Blutsverwandte Eltern gesucht
Doch solche vererbten Formen der geistigen Behinderung wurden bislang nur wenig untersucht. Sie kommen vor allem in Familien vor, deren Eltern blutsverwandt sind. Für die Untersuchung der entsprechenden Erkrankungen sind darüber hinaus Paare mit vielen Kindern beziehungsweise mehreren betroffenen Kindern erforderlich. Da solche Familienstrukturen in den Industrieländern nur selten vorgefunden werden, sind bislang nur vier Gene bekannt, die autosomal rezessiv vererbt werden und bei Mutation geistige Behinderung verursachen.
Genmutation identifiziert
Die Wissenschaftler der Abteilung Molekulare Humangenetik am Max-Planck-Institut für molekulare Genetik in Berlin arbeiten aber nun seit mehr als fünf Jahren mit dem Genetic Research Center der Universität Teheran zusammen, um große Familien mit blutsverwandten Eltern zu untersuchen, in denen gehäuft Fälle von unspezifischer geistiger Behinderung aufgetreten sind.

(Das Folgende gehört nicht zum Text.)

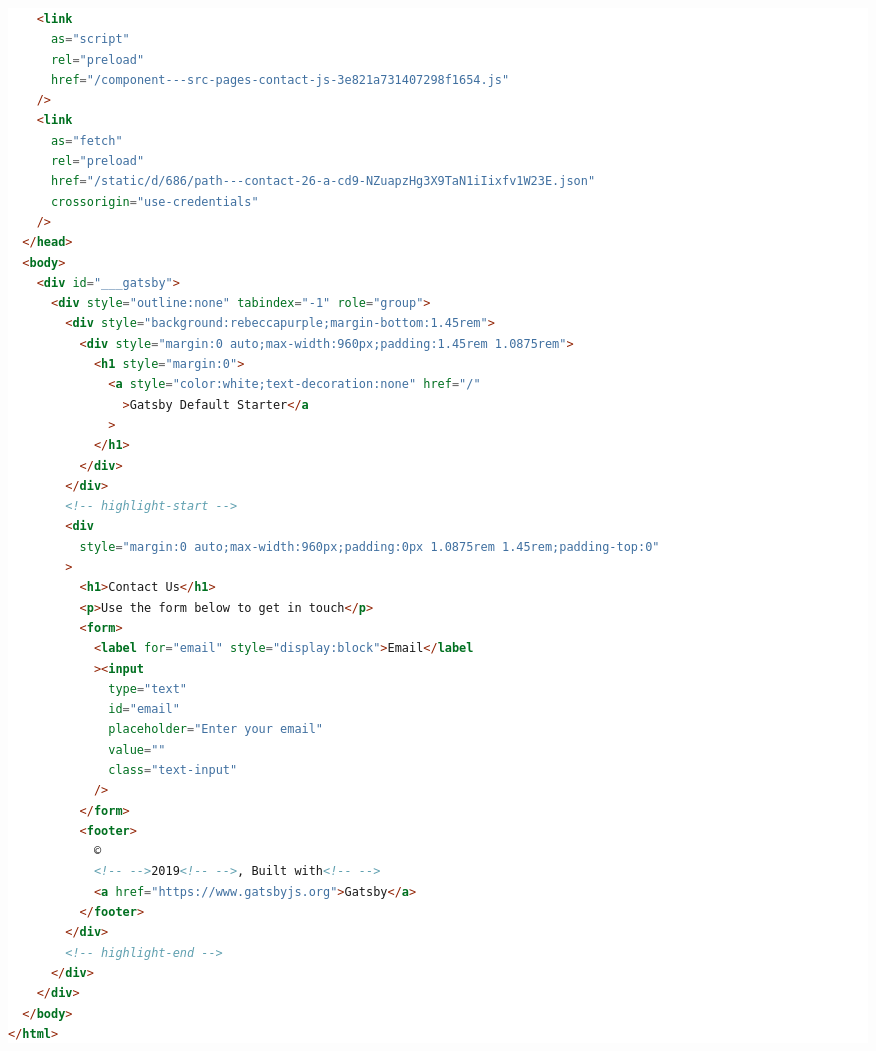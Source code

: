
 ```html
    <link
      as="script"
      rel="preload"
      href="/component---src-pages-contact-js-3e821a731407298f1654.js"
    />
    <link
      as="fetch"
      rel="preload"
      href="/static/d/686/path---contact-26-a-cd9-NZuapzHg3X9TaN1iIixfv1W23E.json"
      crossorigin="use-credentials"
    />
  </head>
  <body>
    <div id="___gatsby">
      <div style="outline:none" tabindex="-1" role="group">
        <div style="background:rebeccapurple;margin-bottom:1.45rem">
          <div style="margin:0 auto;max-width:960px;padding:1.45rem 1.0875rem">
            <h1 style="margin:0">
              <a style="color:white;text-decoration:none" href="/"
                >Gatsby Default Starter</a
              >
            </h1>
          </div>
        </div>
        <!-- highlight-start -->
        <div
          style="margin:0 auto;max-width:960px;padding:0px 1.0875rem 1.45rem;padding-top:0"
        >
          <h1>Contact Us</h1>
          <p>Use the form below to get in touch</p>
          <form>
            <label for="email" style="display:block">Email</label
            ><input
              type="text"
              id="email"
              placeholder="Enter your email"
              value=""
              class="text-input"
            />
          </form>
          <footer>
            ©
            <!-- -->2019<!-- -->, Built with<!-- -->
            <a href="https://www.gatsbyjs.org">Gatsby</a>
          </footer>
        </div>
        <!-- highlight-end -->
      </div>
    </div>
  </body>
</html>
```
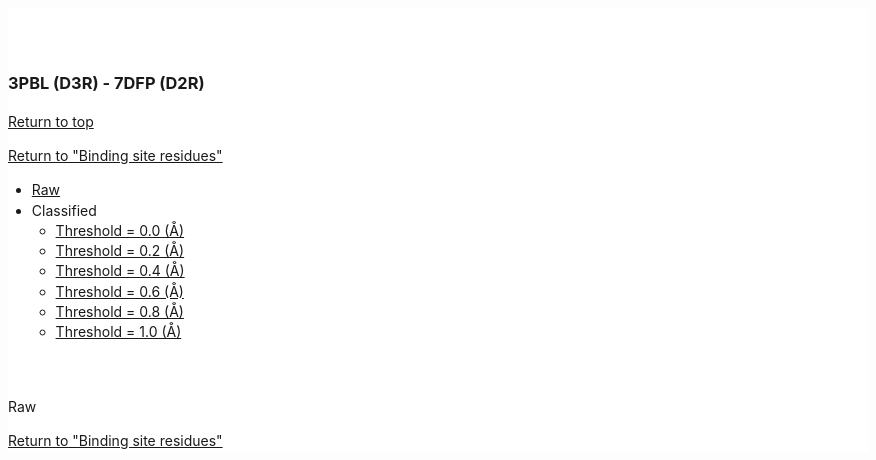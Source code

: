 <br>
<a name=Binding-site-residues_diff_3PBL-7DFP></a><br>

### 3PBL (D3R) - 7DFP (D2R)<br>

[Return to top](#top)<br>

[Return to "Binding site residues"](#Binding-site-residues)<br>

- [Raw](#Binding-site-residues_pdf_raw_diff_3PBL-7DFP)<br>
- Classified<br>
    - [Threshold = 0.0 (Å)](#Binding-site-residues_pdf_cutoff_0.0_diff_3PBL-7DFP)<br>
    - [Threshold = 0.2 (Å)](#Binding-site-residues_pdf_cutoff_0.2_diff_3PBL-7DFP)<br>
    - [Threshold = 0.4 (Å)](#Binding-site-residues_pdf_cutoff_0.4_diff_3PBL-7DFP)<br>
    - [Threshold = 0.6 (Å)](#Binding-site-residues_pdf_cutoff_0.6_diff_3PBL-7DFP)<br>
    - [Threshold = 0.8 (Å)](#Binding-site-residues_pdf_cutoff_0.8_diff_3PBL-7DFP)<br>
    - [Threshold = 1.0 (Å)](#Binding-site-residues_pdf_cutoff_1.0_diff_3PBL-7DFP)<br>
<br>
<a name="Binding-site-residues_pdf_raw_diff_3PBL-7DFP"></a><br>
Raw<br>

[Return to "Binding site residues"](#Binding-site-residues)<br>
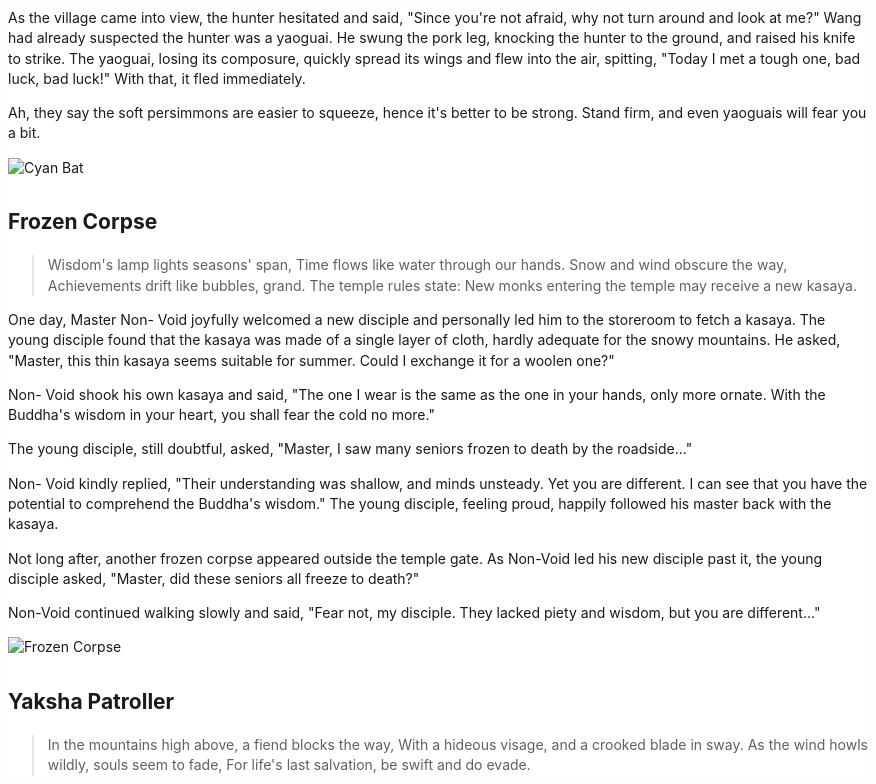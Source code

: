 As the village came into view, the hunter hesitated and said, "Since you're
not afraid, why not turn around and look at me?" Wang had already
suspected the hunter was a yaoguai. He swung the pork leg, knocking the
hunter to the ground, and raised his knife to strike. The yaoguai, losing its
composure, quickly spread its wings and flew into the air, spitting, "Today
I met a tough one, bad luck, bad luck!" With that, it fled immediately.

Ah, they say the soft persimmons are easier to squeeze, hence it's better to
be strong. Stand firm, and even yaoguais will fear you a bit.

![Cyan Bat](/image-20240827002533963.png)

## Frozen Corpse

> Wisdom's lamp lights seasons' span,
> Time flows like water through our hands.
> Snow and wind obscure the way,
> Achievements drift like bubbles, grand.
> The temple rules state: New monks entering the temple may receive a new
> kasaya.

One day, Master Non- Void joyfully welcomed a new disciple and
personally led him to the storeroom to fetch a kasaya.
The young disciple found that the kasaya was made of a single layer of
cloth, hardly adequate for the snowy mountains. He asked, "Master, this
thin kasaya seems suitable for summer. Could I exchange it for a woolen
one?"

Non- Void shook his own kasaya and said, "The one I wear is the same as
the one in your hands, only more ornate. With the Buddha's wisdom in
your heart, you shall fear the cold no more."

The young disciple, still doubtful, asked, "Master, I saw many seniors
frozen to death by the roadside..."

Non- Void kindly replied, "Their understanding was shallow, and minds
unsteady. Yet you are different. I can see that you have the potential to
comprehend the Buddha's wisdom." The young disciple, feeling proud,
happily followed his master back with the kasaya.

Not long after, another frozen corpse appeared outside the temple gate. As
Non-Void led his new disciple past it, the young disciple asked, "Master,
did these seniors all freeze to death?"

Non-Void continued walking slowly and said, "Fear not, my disciple. They
lacked piety and wisdom, but you are different..."

![Frozen Corpse](/image-20240827003255586.png)

## Yaksha Patroller

> In the mountains high above, a fiend blocks the way,
> With a hideous visage, and a crooked blade in sway.
> As the wind howls wildly, souls seem to fade,
> For life's last salvation, be swift and do evade.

In einer dieser Familien fanden sie nun eine Mutation des Gens TUSC3, die zu dessen fast vollständigem Funktionsverlust führt. Die Wissenschaftler gehen daher davon aus, dass die Veränderung des TUSC3-Gens tatsächlich die Ursache für die geistige Behinderung der untersuchten Patienten ist. Unterstützt wird ihre Schlussfolgerung durch den Befund einer französischen Gruppe von Wissenschaftlern, die in einer anderen Familie bei Patienten mit der gleichen Form von geistiger Behinderung ebenfalls eine Mutation in diesem Gen gefunden hat.

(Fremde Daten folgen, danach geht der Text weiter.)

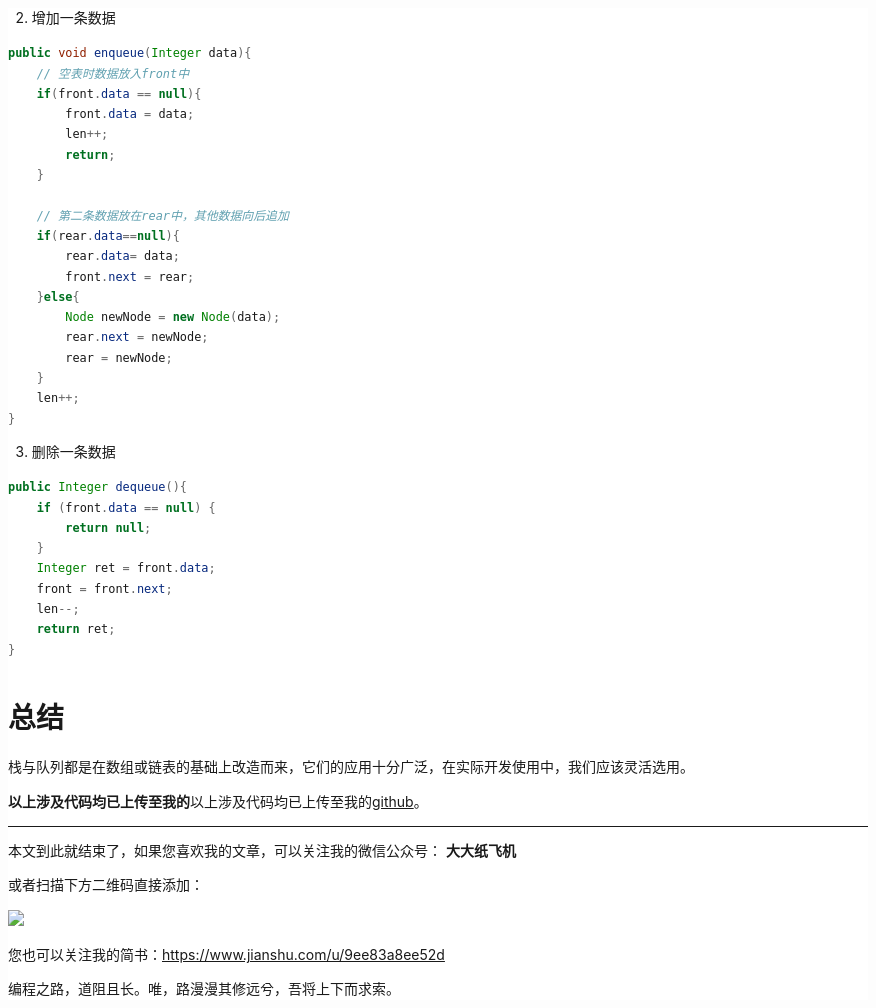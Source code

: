 2. 增加一条数据 

```java
public void enqueue(Integer data){
    // 空表时数据放入front中
    if(front.data == null){
        front.data = data;
        len++;
        return;
    }

    // 第二条数据放在rear中，其他数据向后追加
    if(rear.data==null){
        rear.data= data;
        front.next = rear;
    }else{
        Node newNode = new Node(data);
        rear.next = newNode;
        rear = newNode;
    }
    len++;
}
```

3. 删除一条数据

```java
public Integer dequeue(){
    if (front.data == null) {
        return null;
    }
    Integer ret = front.data;
    front = front.next;
    len--;
    return ret;
}
```

# 总结

栈与队列都是在数组或链表的基础上改造而来，它们的应用十分广泛，在实际开发使用中，我们应该灵活选用。

**以上涉及代码均已上传至我的**以上涉及代码均已上传至我的[github](https://github.com/LtLei/articles/tree/master/data_structure_and_algorithm/sample)。

---

本文到此就结束了，如果您喜欢我的文章，可以关注我的微信公众号： **大大纸飞机** 

或者扫描下方二维码直接添加：

<img src ="https://github.com/LtLei/articles/blob/master/qrcode.jpg" />

您也可以关注我的简书：https://www.jianshu.com/u/9ee83a8ee52d

编程之路，道阻且长。唯，路漫漫其修远兮，吾将上下而求索。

Welche Funktion hat das TUSC3-Gen?
Unklar ist für die Forscher bislang, welche Funktion das TUSC3-Gen im Körper hat. Sie vermuten, dass das Gen beziehungsweise das von ihm kodierte Protein ein bestimmtes Enzym beeinflusst, die Proteinphosphatase 1. Dieses Enzym spielt eine Rolle im Zusammenhang mit Lern- und Gedächtnisleistungen.
„Wir nehmen daher an, dass ein Verlust von TUSC3 durch eine gestörte Enzymfunktion geistige Behinderung verursachen kann“, erklärt Andreas Kuss, Leiter des Teams, das die Untersuchungen durchgeführt hat. Die funktionelle Charakterisierung der bisher wenig bekannten Genprodukte steht im Fokus der weiteren Forschungsarbeiten, die für die klinisch orientierte Humangenetik von großer Bedeutung sind. Denn etwa zwei Prozent der Bevölkerung sind in Industrieländern von einer geistigen Behinderung betroffen.
Doch die molekularen Grundlagen solcher Störungen aufzuklären, ist nicht nur aus medizinischer Sicht bedeutsam: „Unsere Arbeit trägt auch zu einem besseren Verständnis der funktionellen Zusammenhänge bei, welche die Voraussetzung für kognitive Leistungen des menschlichen Gehirns bilden“, so der Humangenetiker Kuss.